David Cameron has dismissed Labour claims that child benefit could be targeted to help shave £12 billion off the welfare bill, insisting there will be "no cuts" or changes to the handouts.
The Prime Minister defended Tory proposals to curb benefits spending, arguing that unlike Ed Miliband and Nick Clegg he did not think the existing system was "okay".
Finding savings was the only way to protect the NHS and other budgets, he said in an interview with ITV News.
But he added: "Let me be absolutely clear. We are not cutting child benefit, we are keeping child benefit.
"We have announced our plans which is to go on freezing child benefit for a couple more years. But it is an absolutely crucial benefit and with me as Prime Minister it stays."
Pressed on whether that meant there would be "no changes to higher rate, no means testing", Mr Cameron replied: "We had those proposals put to us, we rejected them. They are not right.
"We keep child benefit, we don't cut child benefit."
Challenged again on whether it would be kept "in the current form for the next five years" he said: "I said that last night, I am happy to say it again today."
Mr Cameron said: "If you want a balanced plan you need to reform welfare and get people back to work and reduce the welfare bill. Otherwise you will have to make excessively deep spending reductions in government departments.
"My opponents in this election - Ed Miliband and Nick Clegg - both think the welfare system is okay, don't reform it.
"I don't think it is okay. It's not okay that it still pays some people not to work.
"It is not okay that we have a system where young people can sign on and start a life on welfare. That is not okay."
Mr Cameron used a town hall style meeting at the Leeds offices of Asda this morning to reiterate his warnings about a Labour government supported by the SNP.
He insisted Mr Miliband's statement during last night's BBC Question Time Special that he would not enter coalition or do deals with the nationalists "changed nothing".

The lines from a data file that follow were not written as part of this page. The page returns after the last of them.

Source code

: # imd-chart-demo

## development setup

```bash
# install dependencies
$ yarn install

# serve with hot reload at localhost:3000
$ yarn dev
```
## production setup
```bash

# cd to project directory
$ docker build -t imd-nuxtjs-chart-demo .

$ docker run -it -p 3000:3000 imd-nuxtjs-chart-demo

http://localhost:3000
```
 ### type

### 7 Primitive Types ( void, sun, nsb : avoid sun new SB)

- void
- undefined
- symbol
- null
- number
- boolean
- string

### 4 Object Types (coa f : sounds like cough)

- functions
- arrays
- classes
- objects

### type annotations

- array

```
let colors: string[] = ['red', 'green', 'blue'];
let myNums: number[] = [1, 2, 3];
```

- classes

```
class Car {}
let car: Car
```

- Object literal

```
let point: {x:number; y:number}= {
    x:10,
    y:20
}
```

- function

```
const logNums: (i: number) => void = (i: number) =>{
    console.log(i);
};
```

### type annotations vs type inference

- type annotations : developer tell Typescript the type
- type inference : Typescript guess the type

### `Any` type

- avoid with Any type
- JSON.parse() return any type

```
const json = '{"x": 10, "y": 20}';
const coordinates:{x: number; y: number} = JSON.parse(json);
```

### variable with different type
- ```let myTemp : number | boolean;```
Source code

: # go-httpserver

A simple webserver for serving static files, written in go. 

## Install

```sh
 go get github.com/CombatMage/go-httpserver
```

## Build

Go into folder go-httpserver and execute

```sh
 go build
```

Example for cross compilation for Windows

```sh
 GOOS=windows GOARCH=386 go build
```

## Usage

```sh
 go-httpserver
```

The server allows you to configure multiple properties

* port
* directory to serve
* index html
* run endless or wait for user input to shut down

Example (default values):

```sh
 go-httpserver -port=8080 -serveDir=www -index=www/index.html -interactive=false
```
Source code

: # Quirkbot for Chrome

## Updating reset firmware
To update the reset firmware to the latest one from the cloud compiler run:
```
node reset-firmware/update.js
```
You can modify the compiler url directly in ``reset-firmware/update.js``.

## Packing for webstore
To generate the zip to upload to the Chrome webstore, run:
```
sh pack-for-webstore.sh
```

"What Ed Miliband said last night changes nothing," he said. "Is he really saying 'If Labour don't get a majority, but Labour and the Scottish National Party is a majority, I won't be prime minister'? Of course he is not saying that.
"So the threat today is the same as the threat yesterday - Ed Miliband propped up by the SNP, not governing on behalf of the whole of the country. That's the problem, and Labour shadow ministers have been out this morning confirming that my view is correct."
Mr Cameron denied he was trying to "de-legitimise" Scottish MPs with his warnings about the "chilling" threat of SNP influence.
Asked whether he was stoking up English nationalism for political purposes, the premier replied: "I am not. I am absolutely not.
"I am just pointing out the consequence of what the polls are saying, which is that the SNP win potentially every seat in Scotland - the consequences for that are a government of the UK of a weak Ed Miliband propped up by the SNP on a vote by vote basis, which would be very bad for the rest of the country.
"Because those SNP MPs - they have got a right to be there, but they do not want our country to be a success. They do not want our country to exist."